29. Filsafat Puisi

Bayangkanlah engkau sedang berlatih tae-kwon-do. Engkau bisa memandang latihan itu sebagai semata-mata olah raga (untuk menjaga kesehatan), atau ilmu berkelahi (membela diri), atau bisa juga sebagai jalan melatih jiwa (menuju kematangan, kedewasaan, ketenangan pikiran, bahkan pencerahan spiritual).

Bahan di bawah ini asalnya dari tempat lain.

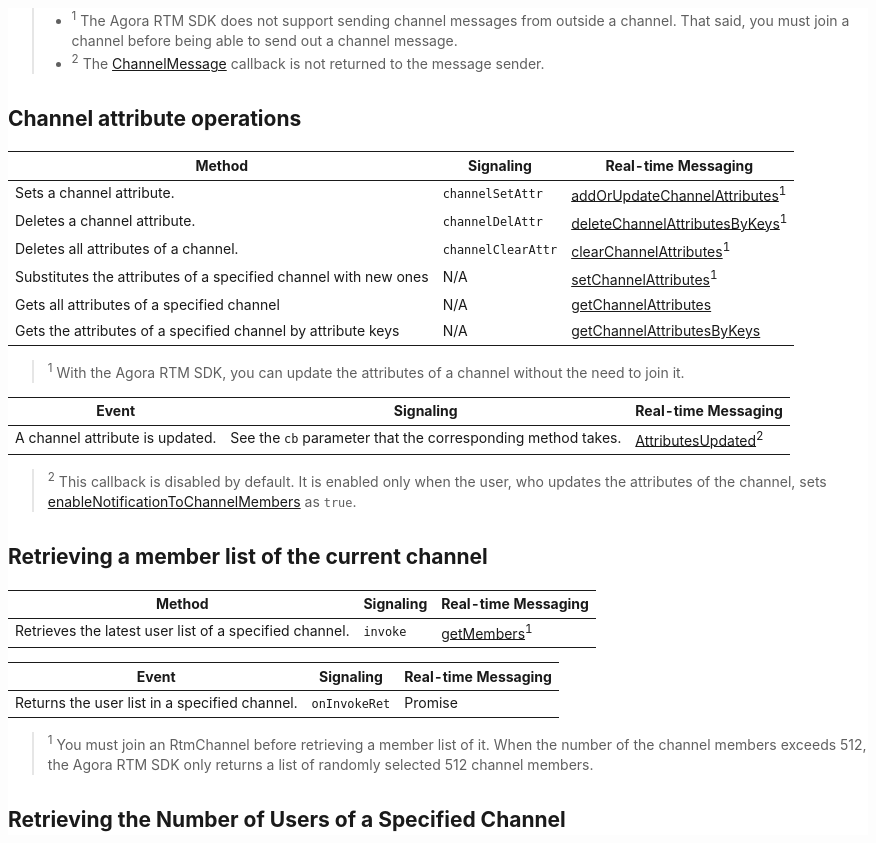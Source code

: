 

> - <sup>1</sup> The Agora RTM SDK does not support sending channel messages from outside a channel. That said, you must join a channel before being able to send out a channel message. 
> - <sup>2</sup> The [ChannelMessage](https://docs.agora.io/en/Real-time-Messaging/API%20Reference/RTM_web/interfaces/rtmevents.rtmchannelevents.html#channelmessage) callback is not returned to the message sender. 

## Channel attribute operations

| Method                                                       | Signaling          | Real-time Messaging                                          |
| ------------------------------------------------------------ | ------------------ | ------------------------------------------------------------ |
| Sets a channel attribute.                                    | `channelSetAttr`   | [addOrUpdateChannelAttributes](https://docs.agora.io/en/Real-time-Messaging/API%20Reference/RTM_web/classes/rtmclient.html#addorupdatechannelattributes)<sup>1</sup> |
| Deletes a channel attribute.                                 | `channelDelAttr`   | [deleteChannelAttributesByKeys](https://docs.agora.io/en/Real-time-Messaging/API%20Reference/RTM_web/classes/rtmclient.html#deletechannelattributesbykeys)<sup>1</sup> |
| Deletes all attributes of a channel.                         | `channelClearAttr` | [clearChannelAttributes](https://docs.agora.io/en/Real-time-Messaging/API%20Reference/RTM_web/classes/rtmclient.html#clearchannelattributes)<sup>1</sup> |
| Substitutes the attributes of a specified channel with new ones | N/A                | [setChannelAttributes](https://docs.agora.io/en/Real-time-Messaging/API%20Reference/RTM_web/classes/rtmclient.html#setchannelattributes)<sup>1</sup> |
| Gets all attributes of a specified channel                   | N/A                | [getChannelAttributes](https://docs.agora.io/en/Real-time-Messaging/API%20Reference/RTM_web/classes/rtmclient.html#getchannelattributes) |
| Gets the attributes of a specified channel by attribute keys | N/A                | [getChannelAttributesByKeys](https://docs.agora.io/en/Real-time-Messaging/API%20Reference/RTM_web/classes/rtmclient.html#deletechannelattributesbykeys) |

> <sup>1</sup> With the Agora RTM SDK, you can update the attributes of a channel without the need to join it. 

| Event                           | Signaling              | Real-time Messaging                                          |
| ------------------------------- | ---------------------- | ------------------------------------------------------------ |
| A channel attribute is updated. | See the `cb` parameter that the corresponding method takes. | [AttributesUpdated](https://docs.agora.io/en/Real-time-Messaging/API%20Reference/RTM_web/interfaces/rtmevents.rtmchannelevents.html#attributesupdated)<sup>2</sup> |

> <sup>2</sup>  This callback is disabled by default. It is enabled only when the user, who updates the attributes of the channel, sets [enableNotificationToChannelMembers](https://docs.agora.io/en/Real-time-Messaging/API%20Reference/RTM_oc/Classes/AgoraRtmChannelAttributeOptions.html#//api/name/enableNotificationToChannelMembers) as `true`.

## Retrieving a member list of the current channel

| Method                                                 | Signaling | Real-time Messaging                                          |
| ------------------------------------------------------ | --------- | ------------------------------------------------------------ |
| Retrieves the latest user list of a specified channel. | `invoke`  | [getMembers](https://docs.agora.io/en/Real-time-Messaging/API%20Reference/RTM_web/classes/rtmchannel.html#getmembers)<sup>1</sup> |



| Event                                         | Signaling     | Real-time Messaging |
| --------------------------------------------- | ------------- | ------------------- |
| Returns the user list in a specified channel. | `onInvokeRet` | Promise             |

> <sup>1</sup> You must join an RtmChannel before retrieving a member list of it. When the number of the channel members exceeds 512, the Agora RTM SDK only returns a list of randomly selected 512 channel members. 



## Retrieving the Number of Users of a Specified Channel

Jika seorang pemula sangat tergila-gila pada jurus yang indah dan teknik yang sulit serta bangga jika bisa memperagakannya di depan umum, seorang pendekar biasanya tidak terlalu kemaruk dengan kebanggaan dan pamer jurus. Konon, kemenangan tertinggi seorang pendekar beladiri ialah ketika ia bisa mengalahkan musuhnya dengan sesedikit mungkin jurus, atau bahkan tanpa melakukan jurus apa pun.

Demikian pula puisi, engkau bisa memandang puisi sebagai sekadar berindah-indah dengan kata-kata, atau untuk kendaraan gagasan-gagasanmu (menyampaikan pendapat), atau untuk menjernihkan jiwa menuju pencerahan spiritual. Demikianlah, puisi itu ibarat tae-kwon-do.